Pathways to a Dental Practice Purchase – Proceed With Confidence!


Most practice sales are immediate sales. The owner transfers complete ownership to a purchaser and, after a short transition, leaves the practice. There is also a growing trend toward structured or delayed sales leading to complete or fractional ownership (partnership) after a period of association. Delayed sales add a layer of complexity, and accordingly, require a greater amount of preparation and exchange of information.

More than one prospective purchaser has entered a practice as an associate without a clear understanding of the terms of the future buy-out/buy-in. Unfortunately, negotiating purchase terms after the period of association often ends in failure. After investing significant time in the practice and likely signing a restrictive covenant not to compete, the associate’s future is suddenly in jeopardy. This can be avoided by sharing information early in the process.

Regardless of whether it is an immediate or a delayed sale, a prospective buyer should expect to be furnished with preliminary practice information including dental supplies company the applicable business points for the intended association, purchase, and partnership.

Practice Information

The preliminary information should include, but is not limited to, the following:

Practice appraisal. Regardless of whether you plan to purchase the practice immediately or in the future, the first step is to have a qualified party perform a practice appraisal.

Cash flow analysis. The practice must be able to generate enough cash flow after operating expenses to service the debt associated with financing the purchase and still provide a reasonable income. The projected income should be supported by historic practice numbers and not unrealistic future projections.

Fee evaluation. Determine whether the fees are in line for the area.

New patient numbers. An indicator of practice vitality.

Three years of practice financial records (tax returns and financial statements). This is essential to obtain an accurate picture of the practice’s financial performance, including overhead and profit.

Patient chart audit. Verify the number of active patients and the number of patients on recall. Charts should have complete treatment entries, current patient information, and easily discernible treatment plans.

Facility evaluation. Is the décor up-to-date? Is the dental equipment in good condition or in need of replacement?

Lease evaluation. Examine the lease terms compared to the surrounding market. A lender will require a lease for at least the length of the note if third party financing is involved.

Treatment mix. Does specialized treatment comprise a significant portion of the practice? Are you trained to provide this treatment?

Payer mix. Carefully evaluate all sources of income and any insurance plans in which the practice participates.
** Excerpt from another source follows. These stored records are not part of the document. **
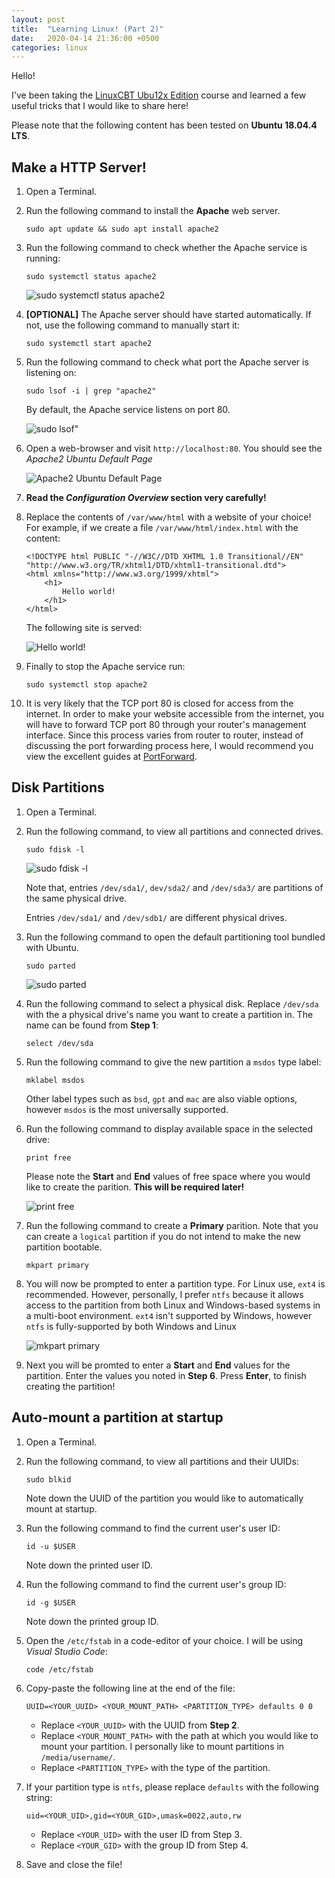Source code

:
 ```yaml
---
layout: post
title:  "Learning Linux! (Part 2)"
date:   2020-04-14 21:36:00 +0500
categories: linux
---
```

Hello!

I've been taking the [LinuxCBT Ubu12x Edition](https://www.linuxcbt.com/products_linuxcbt_ubu12x_edition) course and learned a few useful tricks that I would like to share here!

Please note that the following content has been tested on **Ubuntu 18.04.4 LTS**.

## Make a HTTP Server!

1. Open a Terminal.

2. Run the following command to install the **Apache** web server.

    ```
    sudo apt update && sudo apt install apache2
    ```

3. Run the following command to check whether the Apache service is running:
    
    ```
    sudo systemctl status apache2
    ```
    ![sudo systemctl status apache2](https://i.imgur.com/3vqA80Q.png)

4. **[OPTIONAL]** The Apache server should have started automatically. If not, use the following command to manually start it:

    ```
    sudo systemctl start apache2
    ```

5. Run the following command to check what port the Apache server is listening on:

    ```
    sudo lsof -i | grep "apache2"
    ```

    By default, the Apache service listens on port 80.

    ![sudo lsof"](https://i.imgur.com/T5mS59t.png)

6. Open a web-browser and visit `http://localhost:80`. You should see the *Apache2 Ubuntu Default Page*

    ![Apache2 Ubuntu Default Page](https://i.imgur.com/VuBw9p9.png)

7. **Read the *Configuration Overview* section very carefully!**

8. Replace the contents of `/var/www/html` with a website of your choice! For example, if we create a file `/var/www/html/index.html` with the content:


    ```
    <!DOCTYPE html PUBLIC "-//W3C//DTD XHTML 1.0 Transitional//EN" "http://www.w3.org/TR/xhtml1/DTD/xhtml1-transitional.dtd">
    <html xmlns="http://www.w3.org/1999/xhtml">
        <h1>
            Hello world!
        </h1>
    </html>
    ```

    The following site is served:

    ![Hello world!](https://i.imgur.com/KVG5KTG.png)

9. Finally to stop the Apache service run:

    ```
    sudo systemctl stop apache2
    ```

10. It is very likely that the TCP port 80 is closed for access from the internet. In order to make your website accessible from the internet, you will have to forward TCP port 80 through your router's management interface. Since this process varies from router to router, instead of discussing the port forwarding process here, I would recommend you view the excellent guides at [PortForward](https://portforward.com/router.htm).
    
## Disk Partitions

1. Open a Terminal.
2. Run the following command, to view all partitions and connected drives.

    ```
    sudo fdisk -l
    ```

    ![sudo fdisk -l](https://i.imgur.com/BVGyoyB.png)
    
    Note that, entries `/dev/sda1/`, `dev/sda2/` and `/dev/sda3/` are partitions of the same physical drive.

    Entries `/dev/sda1/` and `/dev/sdb1/` are different physical drives.

3. Run the following command to open the default partitioning tool bundled with Ubuntu.

    ```
    sudo parted
    ```

    ![sudo parted](https://i.imgur.com/WIndody.png)
    
4. Run the following command to select a physical disk. Replace `/dev/sda` with the a physical drive's name you want to create a partition in. The name can be found from **Step 1**:

    ```
    select /dev/sda
    ```

5. Run the following command to give the new partition a `msdos` type label:

    ```
    mklabel msdos
    ```

    Other label types such as `bsd`, `gpt` and `mac` are also viable options, however `msdos` is the most universally supported.

6. Run the following command to display available space in the selected drive:

    ```
    print free
    ```

    Please note the **Start** and **End** values of free space where you would like to create the parition. **This will be required later!**

    ![print free](https://i.imgur.com/2lSRa7a.png)

7. Run the following command to create a **Primary** parition. Note that you can create a `logical` partition if you do not intend to make the new partition bootable.

    ```
    mkpart primary
    ```

8. You will now be prompted to enter a partition type. For Linux use, `ext4` is recommended. However, personally, I prefer `ntfs` because it allows access to the partition from both Linux and Windows-based systems in a multi-boot environment. `ext4` isn't supported by Windows, however `ntfs` is fully-supported by both Windows and Linux

    ![mkpart primary](https://i.imgur.com/1Rz5oVX.png)

9. Next you will be promted to enter a **Start** and **End** values for the partition. Enter the values you noted in **Step 6**. Press **Enter**, to finish creating the partition!

## Auto-mount a partition at startup

1. Open a Terminal.
2. Run the following command, to view all partitions and their UUIDs:

    ```
    sudo blkid
    ```
        
    Note down the UUID of the partition you would like to automatically mount at startup.

3. Run the following command to find the current user's user ID:

    ```
    id -u $USER
    ```

    Note down the printed user ID.

4. Run the following command to find the current user's group ID:

    ```
    id -g $USER
    ```

    Note down the printed group ID.
    
5. Open the `/etc/fstab` in a code-editor of your choice. I will be using *Visual Studio Code*:

    ```
    code /etc/fstab
    ```

6. Copy-paste the following line at the end of the file:

    ```
    UUID=<YOUR_UUID> <YOUR_MOUNT_PATH> <PARTITION_TYPE> defaults 0 0
    ```

    - Replace `<YOUR_UUID>` with the UUID from **Step 2**.
    - Replace `<YOUR_MOUNT_PATH>` with the path at which you would like to mount your partition. I personally like to mount partitions in `/media/username/`.
    - Replace `<PARTITION_TYPE>` with the type of the partition.

7. If your partition type is `ntfs`, please replace `defaults` with the following string:

    ```
    uid=<YOUR_UID>,gid=<YOUR_GID>,umask=0022,auto,rw
    ```

    - Replace `<YOUR_UID>` with the user ID from Step 3.
    - Replace `<YOUR_GID>` with the group ID from Step 4.

8. Save and close the file!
Can these plans be transferred?

Recall. Ideally, 22 percent or more of the total production in a typical general practice is derived from hygiene production.

Compare major expenses to industry standards. The percentage of total practice income for major expenses (typical general practice): rent 6 to 6.5 percent, lab 8 to 10 percent, dental supplies 6 to 6.5 percent, office supplies 1.5 to 2 percent, and total staff expenses 30 percent or less.

Association Business Points

The following points should be addressed if considering an association:

Practice income. The practice should have the ability to provide an additional dentist’s income.

Facility. Be sure the practice facility is large enough to support an additional dentist.

Staff. Be sure you have the total support of the staff.

Business relationship. Define the relationship between the owner/seller and associate/purchaser. The association can be either an employer-employee relationship or an independent contractor relationship.

Termination. Delineate the termination policy. Specify the causes for involuntary termination and the notice period for voluntary termination.

Compensation. Compensation should be clearly defined. Compensation based on a formula is typically a percentage of production or collections that may include a draft against future earnings. Alternatively, compensation may be set up as a base payment plus incentive bonuses. Ask for an illustration of the calculation for compensation.